Les pido que me escuchen: que investiguen. Si él nació en 1929 y desde los cinco años no paró de dibujar y pintar, quizás, solo quizás, en su obra se encuentre algo valioso que merezca por lo menos ser protegido por el Estado o por alguna institución.

Nosotros no sabemos cómo impulsar su obra, no pertenecemos al mundo del arte y de hecho puedo decir que tanto mis hermanos como yo heredamos de mi padre la torpeza social que le caracterizaba para gestionar su obra.

Pido que nos visiten; que conozcan su trabajo y su historia; que nos ayuden a encontrar soluciones.

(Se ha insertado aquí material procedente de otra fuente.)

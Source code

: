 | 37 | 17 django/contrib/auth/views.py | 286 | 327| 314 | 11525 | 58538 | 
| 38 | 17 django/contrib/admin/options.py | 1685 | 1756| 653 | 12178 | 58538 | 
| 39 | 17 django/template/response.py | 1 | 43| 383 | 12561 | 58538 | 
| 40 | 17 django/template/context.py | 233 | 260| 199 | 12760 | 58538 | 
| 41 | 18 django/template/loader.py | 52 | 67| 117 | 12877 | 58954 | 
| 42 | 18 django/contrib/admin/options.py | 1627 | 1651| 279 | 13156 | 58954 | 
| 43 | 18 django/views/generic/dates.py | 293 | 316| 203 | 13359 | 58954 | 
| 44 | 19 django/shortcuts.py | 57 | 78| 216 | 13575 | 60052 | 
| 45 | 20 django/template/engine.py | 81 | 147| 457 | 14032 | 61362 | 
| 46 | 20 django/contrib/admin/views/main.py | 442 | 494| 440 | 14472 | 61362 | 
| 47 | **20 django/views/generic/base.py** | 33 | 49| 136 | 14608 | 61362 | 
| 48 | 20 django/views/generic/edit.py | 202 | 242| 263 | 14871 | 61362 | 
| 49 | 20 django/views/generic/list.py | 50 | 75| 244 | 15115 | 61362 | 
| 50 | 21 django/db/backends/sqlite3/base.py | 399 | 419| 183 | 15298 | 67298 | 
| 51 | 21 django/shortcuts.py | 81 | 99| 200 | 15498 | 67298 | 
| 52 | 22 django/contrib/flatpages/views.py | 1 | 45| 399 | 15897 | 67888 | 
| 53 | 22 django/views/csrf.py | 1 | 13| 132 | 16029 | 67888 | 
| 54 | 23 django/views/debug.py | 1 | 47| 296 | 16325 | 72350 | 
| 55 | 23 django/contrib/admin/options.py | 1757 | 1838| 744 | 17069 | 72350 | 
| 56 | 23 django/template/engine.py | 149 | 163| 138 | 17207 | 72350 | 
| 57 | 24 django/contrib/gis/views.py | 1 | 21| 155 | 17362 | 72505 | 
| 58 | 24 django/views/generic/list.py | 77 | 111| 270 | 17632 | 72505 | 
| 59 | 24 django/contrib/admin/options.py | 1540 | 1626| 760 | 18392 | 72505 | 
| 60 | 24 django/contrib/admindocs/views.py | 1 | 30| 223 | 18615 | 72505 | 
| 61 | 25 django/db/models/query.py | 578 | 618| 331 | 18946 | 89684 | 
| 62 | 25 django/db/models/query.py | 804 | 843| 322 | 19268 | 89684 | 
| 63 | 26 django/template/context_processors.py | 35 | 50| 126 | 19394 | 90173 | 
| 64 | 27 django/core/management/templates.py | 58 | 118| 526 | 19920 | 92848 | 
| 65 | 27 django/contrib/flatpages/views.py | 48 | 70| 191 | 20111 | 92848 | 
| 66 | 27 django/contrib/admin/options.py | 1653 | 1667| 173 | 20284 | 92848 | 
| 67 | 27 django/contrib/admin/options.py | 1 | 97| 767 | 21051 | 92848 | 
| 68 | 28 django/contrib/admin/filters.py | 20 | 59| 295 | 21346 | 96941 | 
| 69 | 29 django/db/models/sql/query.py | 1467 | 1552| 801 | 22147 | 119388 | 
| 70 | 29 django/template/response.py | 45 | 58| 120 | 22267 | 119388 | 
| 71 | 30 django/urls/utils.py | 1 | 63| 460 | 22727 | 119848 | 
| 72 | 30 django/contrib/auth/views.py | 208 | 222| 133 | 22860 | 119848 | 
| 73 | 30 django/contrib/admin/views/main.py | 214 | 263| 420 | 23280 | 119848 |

Aclaro que él no quería que la obra se vendiera o se dividiera entre sus herederos. Era su herencia para un país que nunca lo tuvo en cuenta, pero al que él siempre amó y trató de hacerlo un mejor lugar. Le aportó como le fue posible. Nunca fue una persona indiferente, de esas que miran el dolor ajeno y siguen su vida. Sentía y lo decía con sus pinceladas porque el dolor de ellos siempre también fue su dolor.

Esto es un llamado para que la obra no muera con él. Antonio murió sin esperanza. Me decía que sacara la obra al parque e hiciera una gran fogata con los cuadros, que nunca nadie valoraría su trabajo.

Yo quiero decirle, a su recuerdo, que estaba equivocado. Que en este país sí existe campo para todos los artistas y que sí es posible ocupar un lugar en la memoria del arte colombiano.